I posted a question to cross validated that might be a better fit for datamethods. I’m planning a study that will evaluate a new method of identifying cases in need of treatment. Let’s say we’ll evaluate 100 people with the new method, and the sample consists of 35 true cases and 65 non-cases as judged by an existing gold standard.[1]

In practice, I might want to argue that the new method is only worth adopting if a metric like sensitivity (or specificity or accuracy) is greater than some threshold, e.g., 0.7.

If I ran the study and had 15 false positives and 10 false negatives, the point estimate of sensitivity would be 0.71 with a 95% CI of 0.56-0.86. So maybe I could say, “Under repeated sampling, the true value will be between 0.56 and 0.86 95% of the time”, but I’m wondering if there is a method to make a different statement.

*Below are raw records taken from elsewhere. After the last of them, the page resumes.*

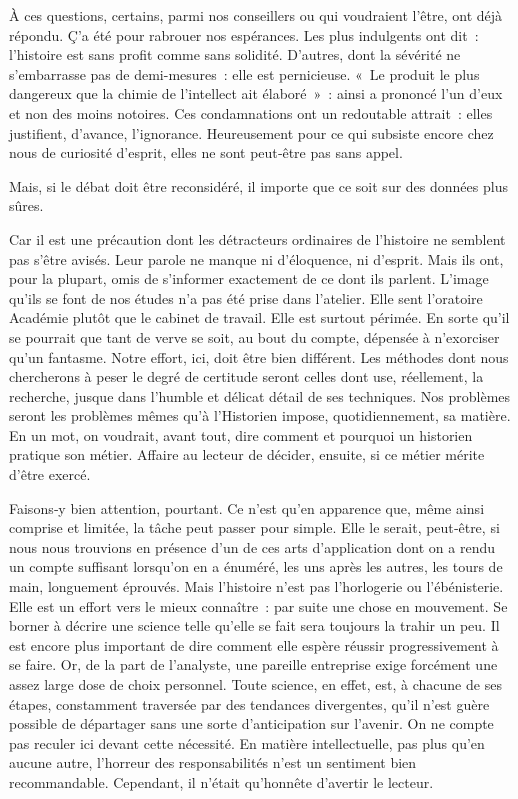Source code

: \documentclass[french,twoside]{book} %
\begin{document}
\noindent À ces questions, certains, parmi nos conseillers ou qui voudraient l’être, ont déjà répondu. Ç’a été pour rabrouer nos espérances. Les plus indulgents ont dit : l’histoire est sans profit comme sans solidité. D’autres, dont la sévérité ne s’embarrasse pas de demi-mesures : elle est pernicieuse. « Le produit le plus dangereux que la chimie de l’intellect ait élaboré » : ainsi a prononcé l’un d’eux et non des moins notoires. Ces condamnations ont un redoutable attrait : elles justifient, d’avance, l’ignorance. Heureu­sement pour ce qui subsiste encore chez nous de curiosité d’esprit, elles ne sont peut‑être pas sans appel.\par
Mais, si le débat doit être reconsidéré, il importe que ce soit sur des données plus sûres.\par
Car il est une précaution dont les détracteurs ordinaires de l’histoire ne semblent pas s’être avisés. Leur parole ne manque ni d’éloquence, ni d’esprit. Mais ils ont, pour la plupart, omis de s’informer exactement de ce dont ils parlent. L’image qu’ils se font de nos études n’a pas été prise dans l’atelier. Elle sent l’oratoire Académie plutôt que le cabinet de travail. Elle est surtout périmée. En sorte qu’il se pourrait que tant de verve se soit, au bout du compte, dépensée à n’exorciser qu’un fan­tasme. Notre effort, ici, doit être bien différent. Les méthodes dont nous chercherons à peser le degré de certitude seront celles dont use, réellement,  
\label{pXIV} la recherche, jusque dans l’humble et délicat détail de ses techniques. Nos problèmes seront les problèmes mêmes qu’à l’Historien impose, quo­tidiennement, sa matière. En un mot, on voudrait, avant tout, dire com­ment et pourquoi un historien pratique son métier. Affaire au lecteur de décider, ensuite, si ce métier mérite d’être exercé.\par
Faisons‑y bien attention, pourtant. Ce n’est qu’en apparence que, même ainsi comprise et limitée, la tâche peut passer pour simple. Elle le serait, peut‑être, si nous nous trouvions en présence d’un de ces arts d’application dont on a rendu un compte suffisant lorsqu’on en a énuméré, les uns après les autres, les tours de main, longuement éprouvés. Mais l’histoire n’est pas l’horlogerie ou l’ébénisterie. Elle est un effort vers le mieux connaître : par suite une chose en mouvement. Se borner à décrire une science telle qu’elle se fait sera toujours la trahir un peu. Il est encore plus important de dire comment elle espère réussir progres­sivement à se faire. Or, de la part de l’analyste, une pareille entreprise exige forcément une assez large dose de choix personnel. Toute science, en effet, est, à chacune de ses étapes, constamment traversée par des tendances divergentes, qu’il n’est guère possible de départager sans une sorte d’anticipation sur l’avenir. On ne compte pas reculer ici devant cette nécessité. En matière intellectuelle, pas plus qu’en aucune autre, l’horreur des responsabilités n’est un sentiment bien recommandable. Cependant, il n’était qu’honnête d’avertir le lecteur.\par
\end{document}
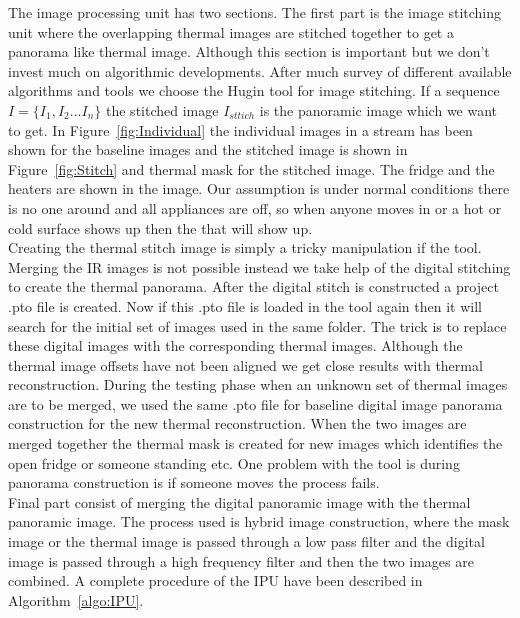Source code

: \documentclass{sig-alternate}
\begin{document}
	The image processing unit has two sections. The first part is the image stitching unit where the overlapping thermal images are stitched together to get a panorama like thermal image. Although this section is important but we don't invest much on algorithmic developments. After much survey of different available algorithms and tools we choose the Hugin tool for image stitching. If a sequence $I = \{I_1, I_2 ... I_n\}$  the stitched image $I_{sttich}$ is the panoramic image which we want to get. In Figure~\ref{fig:Individual} the individual images in a stream has been shown for the baseline images and the stitched image is shown in Figure~\ref{fig:Stitch} and thermal mask for the stitched image. The fridge and the heaters are shown in the image. Our assumption is under normal conditions there is no one around and all appliances are off, so when anyone moves in or a hot or cold surface shows up then the that will show up.\\	
	\indent Creating the thermal stitch image is simply a tricky manipulation if the tool. Merging the IR images is not possible instead we take help of the digital stitching to create the thermal panorama. After the digital stitch is constructed a project .pto file is created. Now if this .pto file is loaded in the tool again then it will search for the initial set of images used in the same folder. The trick is to replace these digital images with the corresponding thermal images. Although the thermal image offsets have not been aligned we get close results with thermal reconstruction. During the testing phase when an unknown set of thermal images are to be merged, we used the same .pto file for baseline digital image panorama construction for the new thermal reconstruction. When the two images are merged together the thermal mask is created for new images which identifies the open fridge or someone standing etc. One problem with the tool is during panorama construction is if someone moves the process fails. \\
	\indent Final part consist of merging the digital panoramic image with the thermal panoramic image. The process used is hybrid image construction, where the mask image or the thermal image is passed through a low pass filter and the digital image is passed through a high frequency filter and then the two images are combined. A complete procedure of the IPU have been described in Algorithm~\ref{algo:IPU}.
\end{document}
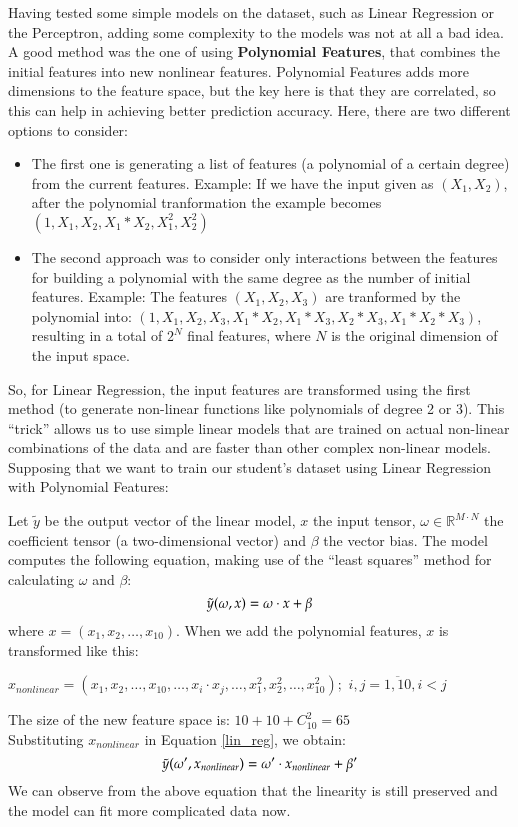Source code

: Having tested some simple models on the dataset, such as Linear Regression or the 
Perceptron, adding some complexity to the models was not at all a bad idea. 
A good method was the one of using {\bf Polynomial Features}, that combines the 
initial features into new nonlinear features. Polynomial Features adds more 
dimensions to the feature space, but the key here is that they are correlated, 
so this can help in achieving better prediction accuracy. Here, there are two different 
options to consider:

\begin{itemize}
  \item The first one is generating a list of features (a polynomial of a certain 
  degree) from the current features. 
  Example: If we have the input given as $(X_1, X_2)$, after the polynomial 
  tranformation the example becomes $(1, X_1, X_2, X_1*X_2, X_1^2, X_2^2)$
  \item The second approach was to consider only interactions between the 
  features for building a polynomial with the same degree as the number of 
  initial features.
  Example: The features $(X_1, X_2, X_3)$ are tranformed by the polynomial 
  into: $(1, X_1, X_2, X_3, X_1*X_2, X_1*X_3, X_2*X_3, X_1*X_2*X_3)$, resulting 
  in a total of $2^{N}$ final features, where $N$ is the original dimension of 
  the input space.
\end{itemize}

So, for Linear Regression, the input features are transformed using the first 
method (to generate non-linear functions like polynomials of degree 2 or 3).
This ``trick'' allows us to use simple linear models that are trained on actual 
non-linear combinations of the data and are faster than other complex 
non-linear models.
Supposing that we want to train our student's dataset using Linear Regression 
with Polynomial Features: 

Let $\tilde{y}$ be the output vector of the linear model, $x$ the input tensor,
$\omega \in \mathbb{R}^{M \cdot N}$ the coefficient tensor (a two-dimensional vector) 
and $\beta$ the vector bias. The model computes the following equation, making use of 
the ``least squares'' method for calculating 
$\omega$ and $\beta$:
\begin{equation}
\label{lin_reg}
\centering
\tilde{y}(\omega, x) = \omega \cdot x + \beta
\end{equation}
where $x = (x_1,x_2,\dots,x_{10}).$
When we add the polynomial features, $x$ is transformed like this:
\begin{center}
$x_{nonlinear} = (x_1,x_2,\dots,x_{10},\dots,x_i \cdot x_j,\dots,x_1^2,x_2^2,\dots,x_{10}^2);$ 
 $i, j = \overline{1,10}, i < j$
\end{center}
The size of the new feature space is: $10+10+C_{10}^2=65$ \\
Substituting $x_{nonlinear}$ in Equation \ref{lin_reg}, we obtain:
\begin{equation}
\centering
\tilde{y}(\omega', x_{nonlinear}) = \omega' \cdot x_{nonlinear} + \beta'
\end{equation}
We can observe from the above equation that the linearity is still preserved and the 
model can fit more complicated data now.

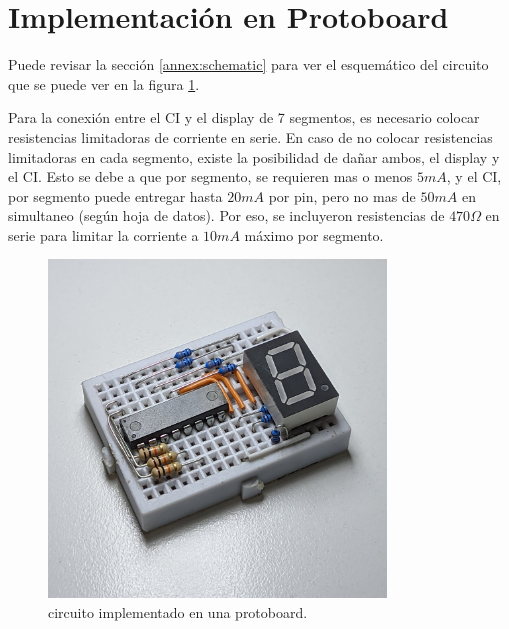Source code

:   \section{Implementación en Protoboard}
    Puede revisar la sección \ref{annex:schematic} para ver el esquemático del circuito que se puede ver en la figura
    \ref{fig:proto-cd4511}.

    Para la conexión entre el CI y el display de 7 segmentos, es necesario colocar resistencias
    limitadoras de corriente en serie. En caso de no colocar resistencias limitadoras en cada segmento, existe la
    posibilidad de dañar ambos, el display y el CI. Esto se debe a que por segmento, se requieren mas o menos $5mA$, y el
    CI, por segmento puede entregar hasta $20mA$ por pin, pero no mas de $50mA$ en simultaneo (según hoja de datos).
    Por eso, se incluyeron resistencias de $470\Omega$ en serie para limitar la corriente a $10mA$ máximo por segmento.

    \begin{figure}[!ht]
      \centering
      \includegraphics[width=0.8\textwidth]{pictures/cd4511-proto.jpg}
      \caption{circuito implementado en una protoboard.}
      \label{fig:proto-cd4511}
    \end{figure}
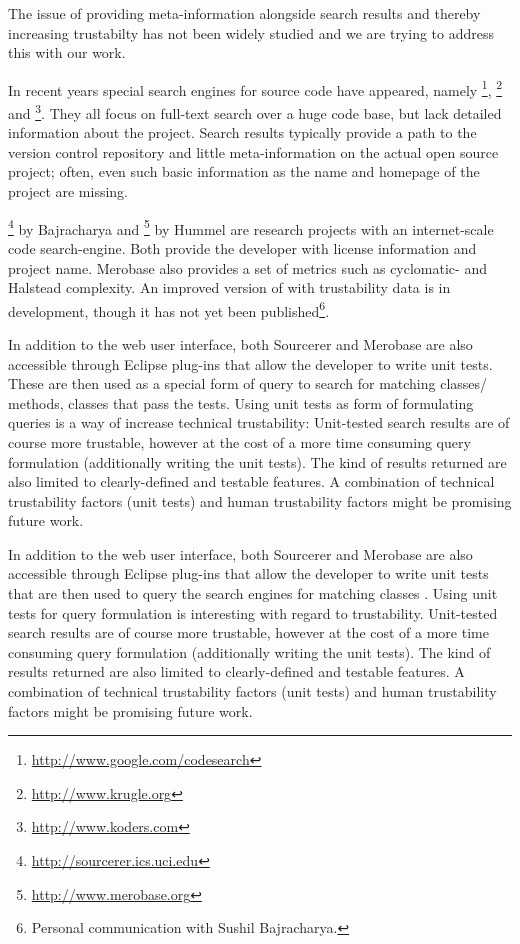 The issue of providing meta-information alongside search results and thereby increasing trustabilty has not been widely studied and we are trying to address this with our work.

In recent years special search engines for source code have appeared, namely  \textsc{\gcs}\footnote{\url{http://www.google.com/codesearch}}, \textsc{\krugle}\footnote{\url{http://www.krugle.org}} and  \textsc{\koders}\footnote{\url{http://www.koders.com}}. They all focus on full-text search over a huge code base, but lack detailed information about the project. Search results typically provide a path to the version control repository and little meta-information on the actual open source project; often, even such basic information as the name and homepage of the project are missing.

\textsc{\sourcerer}\footnote{\url{http://sourcerer.ics.uci.edu}} by Bajracharya \etal \cite{Bajr06a} and \textsc{\merobase}\footnote{\url{http://www.merobase.org}} by Hummel \etal \cite{Humm08a} are research projects with an internet-scale code search-engine. Both provide the developer with license information and project name. Merobase also provides a set of metrics such as cyclomatic- and Halstead complexity.  An improved version of \sourcerer with trustability data is in development, though it has not yet been published\footnote{Personal communication with Sushil Bajracharya.}. 

In addition to the web user interface, both Sourcerer and Merobase are also accessible through Eclipse plug-ins that allow the developer to write unit tests. These are then used as a special form of query to search for matching classes/ methods, \ie classes that pass the tests\cite{Humm08a}. Using unit tests as form of formulating queries is a way of increase technical trustability: Unit-tested search results are of course more trustable, however at the cost of a more time consuming query formulation (\ie additionally writing the unit tests). The kind of results returned are also limited to clearly-defined and testable features.  A combination of technical trustability factors (\eg unit tests) and human trustability factors might be promising future work.

In addition to the web user interface, both Sourcerer and Merobase are also accessible through Eclipse plug-ins that allow the developer to write unit tests that are then used to query the search engines for matching classes \cite{Lemo07a,Humm08a}. Using unit tests for query formulation is interesting with regard to trustability. Unit-tested search results are of course more trustable, however at the cost of a more time consuming query formulation (\ie additionally writing the unit tests).  The kind of results returned are also limited to clearly-defined and testable features.  A combination of technical trustability factors (\eg unit tests) and human trustability factors might be promising future work.

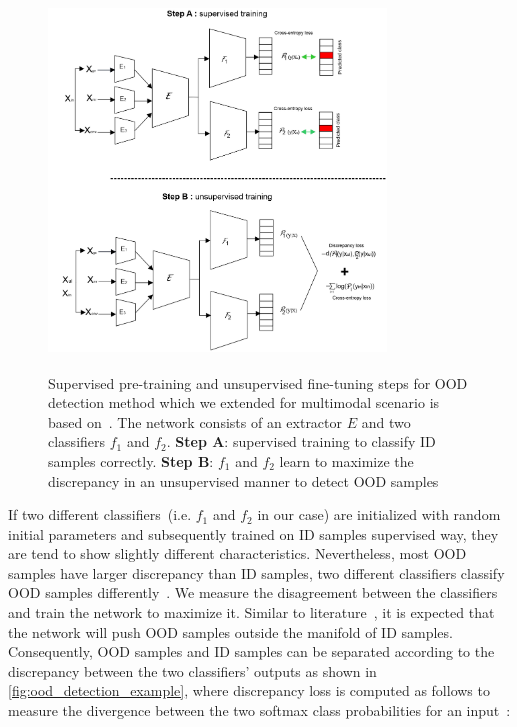 \begin{figure}[htp!]
    \centering
    \includegraphics[width=0.8\textwidth,height=100mm]{images/OOD_1.png}
    \caption[Supervised pre-training and unsupervised fine-tuning steps for OOD detection.]{Supervised pre-training and unsupervised fine-tuning steps for OOD detection method which we extended for multimodal scenario is based on~\cite{yu2019unsupervised}. The network consists of an extractor $E$ and two classifiers $f_{1}$ and $f_{2}$. \textbf{Step A}: supervised training to classify ID samples correctly. \textbf{Step B}: $f_{1}$ and $f_{2}$ learn to maximize the discrepancy in an unsupervised manner to detect OOD samples}
    \label{fig:ood_network}
    \vspace{-2mm}
\end{figure}

\hspace*{3.5mm} If two different classifiers~(i.e. $f_{1}$ and $f_{2}$ in our case) are initialized with random initial parameters and subsequently trained on ID samples supervised way, they are tend to show slightly different characteristics. Nevertheless, most OOD samples have larger discrepancy than ID samples, two different classifiers classify OOD samples differently~\cite{OOD19}. 
We measure the disagreement between the classifiers and train the network to maximize it. Similar to literature~\cite{OOD19}, it is expected that the network will push OOD samples outside the manifold of ID samples. Consequently, OOD samples and ID samples can be separated according to the discrepancy between the two classifiers’ outputs as shown in \cref{fig:ood_detection_example}, where discrepancy loss is computed as follows to measure the divergence between the two softmax class probabilities for an input~\cite{OOD19}: 

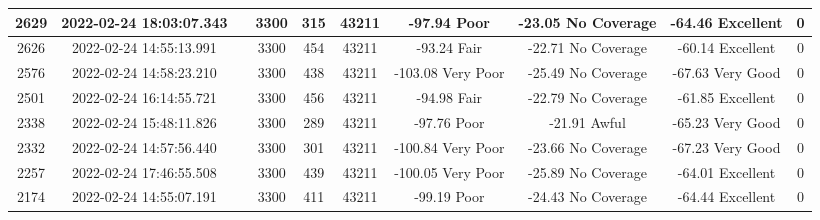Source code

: \begin{longtable*}{|c|c|c|c|c|c|c|c|c|c|}
2629&2022-02-24 18:03:07.343&&3300&315&43211& -97.94    Poor        & -23.05    No Coverage & -64.46    Excellent   & 0\\\hline
{}2626&2022-02-24 14:55:13.991&&3300&454&43211& -93.24    Fair        & -22.71    No Coverage & -60.14    Excellent   & 0\\\hline
{}2576&2022-02-24 14:58:23.210&&3300&438&43211& -103.08   Very Poor   & -25.49    No Coverage & -67.63    Very Good   & 0\\\hline
{}2501&2022-02-24 16:14:55.721&&3300&456&43211& -94.98    Fair        & -22.79    No Coverage & -61.85    Excellent   & 0\\\hline
{}2338&2022-02-24 15:48:11.826&&3300&289&43211& -97.76    Poor        & -21.91    Awful       & -65.23    Very Good   & 0\\\hline
{}2332&2022-02-24 14:57:56.440&&3300&301&43211& -100.84   Very Poor   & -23.66    No Coverage & -67.23    Very Good   & 0\\\hline
{}2257&2022-02-24 17:46:55.508&&3300&439&43211& -100.05   Very Poor   & -25.89    No Coverage & -64.01    Excellent   & 0\\\hline
{}2174&2022-02-24 14:55:07.191&&3300&411&43211& -99.19    Poor        & -24.43    No Coverage & -64.44    Excellent   & 0\\\hline

\end{longtable*}
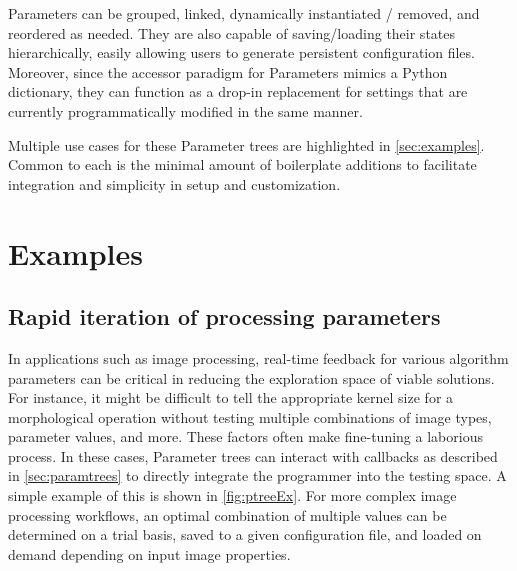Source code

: \documentclass[journal]{vgtc}                %
\begin{document}
Parameters can be grouped, linked, dynamically instantiated / removed, and reordered as needed. They are also capable of saving/loading their states hierarchically, easily allowing users to generate persistent configuration files. Moreover, since the accessor paradigm for Parameters mimics a Python dictionary, they can function as a drop-in replacement for settings that are currently programmatically modified in the same manner.

Multiple use cases for these Parameter trees are highlighted in \autoref{sec:examples}. Common to each is the minimal amount of boilerplate additions to facilitate integration and simplicity in setup and customization.


\section{Examples}\label{sec:examples}

\color{DarkOrchid}
\subsection{Rapid iteration of processing parameters}
\color{Black}
In applications such as image processing, real-time feedback for various algorithm parameters can be critical in reducing the exploration space of viable solutions. For instance, it might be difficult to tell the appropriate kernel size for a morphological operation without testing multiple combinations of image types, parameter values, and more. These factors often make fine-tuning a laborious process. In these cases, Parameter trees can interact with callbacks as described in \autoref{sec:paramtrees} to directly integrate the programmer into the testing space. A simple example of this is shown in \autoref{fig:ptreeEx}. For more complex image processing workflows, an optimal combination of multiple values can be determined on a trial basis, saved to a given configuration file, and loaded on demand depending on input image properties.
\makePtreeExFig
\end{document}
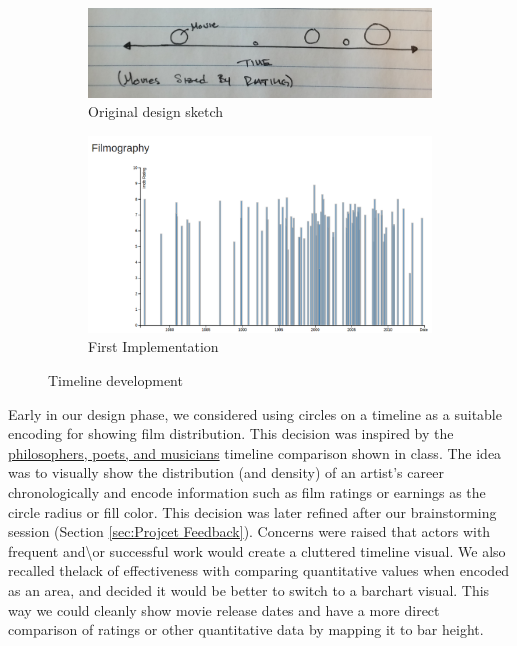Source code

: \documentclass[12pt]{article}
\begin{document}
	\begin{figure}[h!]
			\centering
			\begin{subfigure}[t]{.5\textwidth}
			  \centering
			  \includegraphics[width=\linewidth]{images/timeline_orig.png}
			  \caption{Original design sketch}
			  \label{fig:timelineA}
			\end{subfigure}%
			\begin{subfigure}[t]{.5\textwidth}
			  \centering
			  \includegraphics[width=.7\linewidth]{images/timeline_crop_waits.png}
			  \caption{First Implementation}
			  \label{fig:timelineB}
			\end{subfigure}%
			\caption{Timeline development}
			\label{fig:timeline}
		\end{figure}
		
Early in our design phase, we considered using circles on a timeline as a suitable encoding for showing film distribution.  This decision was inspired by the \href{http://mariandoerk.de/edgemaps/demo/#phils;time;;;}{philosophers, poets, and musicians} timeline comparison shown in class. The idea was to visually show the distribution (and density) of an artist's career chronologically and encode information such as film ratings or earnings as the circle radius or fill color.   This decision was later refined after our brainstorming session (Section \ref{sec:Projcet Feedback}). Concerns were raised that actors with frequent and\textbackslash or successful work would create a cluttered timeline visual.  We also recalled thelack of effectiveness with comparing quantitative values when encoded as an area, and decided it would be better to switch to a barchart visual.  This way we could cleanly show movie release dates and have a more direct comparison of ratings or other quantitative data by mapping it to bar height.
\end{document}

*Given a point estimate of 0.71, I want to say that there is an X% probability that the sensitivity of the new method is at least 0.70 (the actual threshold will be set higher, but 0.70 seemed to work for this example). Is this possible?*

[1] The first part of the study looks a bit like a case-control design on the surface. The new method will be used to identify 50 cases and 50 non-cases. We will then check the “true” status of all 100 by assessing each with an existing gold standard. So we’ll end up with confusion matrix of correct and incorrect labels. The sample for assessing sensitivity and specificity will not be a random sample, but we have other data on the prevalence of cases (10% defined by the gold standard).